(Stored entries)
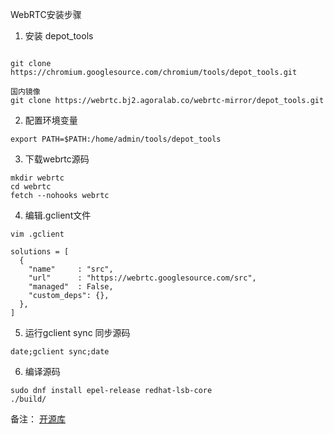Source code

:WebRTC安装步骤
1. 安装 depot_tools
```shell

git clone https://chromium.googlesource.com/chromium/tools/depot_tools.git

国内镜像
git clone https://webrtc.bj2.agoralab.co/webrtc-mirror/depot_tools.git

```

2. 配置环境变量
```shell
export PATH=$PATH:/home/admin/tools/depot_tools
```

3. 下载webrtc源码
```shell
mkdir webrtc
cd webrtc
fetch --nohooks webrtc
```

4. 编辑.gclient文件
```shell
vim .gclient

solutions = [
  { 
    "name"     : "src",  
    "url"      : "https://webrtc.googlesource.com/src", 
    "managed"  : False,  
    "custom_deps": {},  
  },
]

```

5. 运行gclient sync 同步源码
```shell
date;gclient sync;date
```

6. 编译源码
```shell
sudo dnf install epel-release redhat-lsb-core
./build/
```


备注：
  [开源库](https://ftp.gnu.org/gnu)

:: PROMPT ::
Retype all entries exactly; omit pictures.

:: OUTPUT OF THE TASK ::
Source code

:WebRTC安装步骤
1. 安装 depot_tools
```shell

git clone https://chromium.googlesource.com/chromium/tools/depot_tools.git

国内镜像
git clone https://webrtc.bj2.agoralab.co/webrtc-mirror/depot_tools.git

```

2. 配置环境变量
```shell
export PATH=$PATH:/home/admin/tools/depot_tools
```

3. 下载webrtc源码
```shell
mkdir webrtc
cd webrtc
fetch --nohooks webrtc
```

4. 编辑.gclient文件
```shell
vim .gclient

solutions = [
  { 
    "name"     : "src",  
    "url"      : "https://webrtc.googlesource.com/src", 
    "managed"  : False,  
    "custom_deps": {},  
  },
]

```

5. 运行gclient sync 同步源码
```shell
date;gclient sync;date
```

6. 编译源码
```shell
sudo dnf install epel-release redhat-lsb-core
./build/
```


备注：
  [开源库](https://ftp.gnu.org/gnu)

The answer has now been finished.